Tra meno di un quarto d’ora il racconto di Betlemme arriverà al suo epilogo. Riprenderà così: «Nella notte in cui fu tradito egli prese il pane nelle sue mani, lo benedisse, lo spezzò e lo diede ai suoi discepoli e disse: “Prendete e mangiate, questo è il mio corpo dato per voi…”» (cfr. Mt 26,26).
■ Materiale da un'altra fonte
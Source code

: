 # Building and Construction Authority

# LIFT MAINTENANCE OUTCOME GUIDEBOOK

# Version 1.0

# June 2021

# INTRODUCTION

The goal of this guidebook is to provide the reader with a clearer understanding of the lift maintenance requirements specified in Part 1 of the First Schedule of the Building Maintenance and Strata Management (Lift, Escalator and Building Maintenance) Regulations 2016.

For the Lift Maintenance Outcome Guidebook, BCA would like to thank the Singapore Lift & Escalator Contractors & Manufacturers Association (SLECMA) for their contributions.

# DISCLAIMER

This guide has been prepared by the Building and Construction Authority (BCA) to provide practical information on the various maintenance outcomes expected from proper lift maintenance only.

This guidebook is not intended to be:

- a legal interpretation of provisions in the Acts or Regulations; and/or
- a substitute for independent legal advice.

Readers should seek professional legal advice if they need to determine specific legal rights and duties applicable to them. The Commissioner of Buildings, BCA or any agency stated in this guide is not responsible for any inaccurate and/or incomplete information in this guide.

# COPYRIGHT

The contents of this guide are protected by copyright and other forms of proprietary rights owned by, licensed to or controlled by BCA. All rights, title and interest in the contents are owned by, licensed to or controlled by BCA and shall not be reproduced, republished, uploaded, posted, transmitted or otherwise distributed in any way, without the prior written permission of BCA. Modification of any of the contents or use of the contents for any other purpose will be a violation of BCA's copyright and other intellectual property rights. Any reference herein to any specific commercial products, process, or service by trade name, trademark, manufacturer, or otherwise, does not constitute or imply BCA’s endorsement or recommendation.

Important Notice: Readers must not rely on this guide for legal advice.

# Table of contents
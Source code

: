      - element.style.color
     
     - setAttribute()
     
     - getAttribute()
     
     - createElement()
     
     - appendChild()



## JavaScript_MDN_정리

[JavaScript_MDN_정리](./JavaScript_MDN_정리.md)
È venuto bambino nel presepio. Viene ora nel dono del pane spezzato. Dichiara, con parole impegnative: «Abito in questo pane». Un pane spezzato e condiviso lo mette di nuovo al mondo. Presenza che mi scoppia ogni giorno tra le mani… Così accade, se ci facciamo caso, ogni volta siamo disposti a condividere, ad amare senza possedere, a dare senza prendere, a dire la verità nella carità. Insomma: ad amare per primi. «Ma a vivere così si diventa vulnerabili!». Ma è il solo modo d’essere felici. Bisogna cominciare subito. Se credevamo d’essere qui per intervenire ad una cerimonia, ci siamo sbagliati. Il racconto ha riacceso una luce nella notte. Il racconto deve avvalersi della perizia dello storico; ha bisogno della profondità del teologo; ha bisogno della fantasia e dell’arte del narratore; ma soprattutto – questo racconto – ha bisogno del coinvolgimento del cuore e della fede. I primi cristiani lo chiamavano kerygma e riconoscevano nel racconto una forza intrinseca, quasi sacramentale. Allora raccontate ai bambini, raccontate ai giovani, non “rubiamo” loro il racconto di Gesù, “racconto del Cielo”! Facciamocene dono l’un l’altro. Il Signore sarà presente nel nostro racconto. Auguri!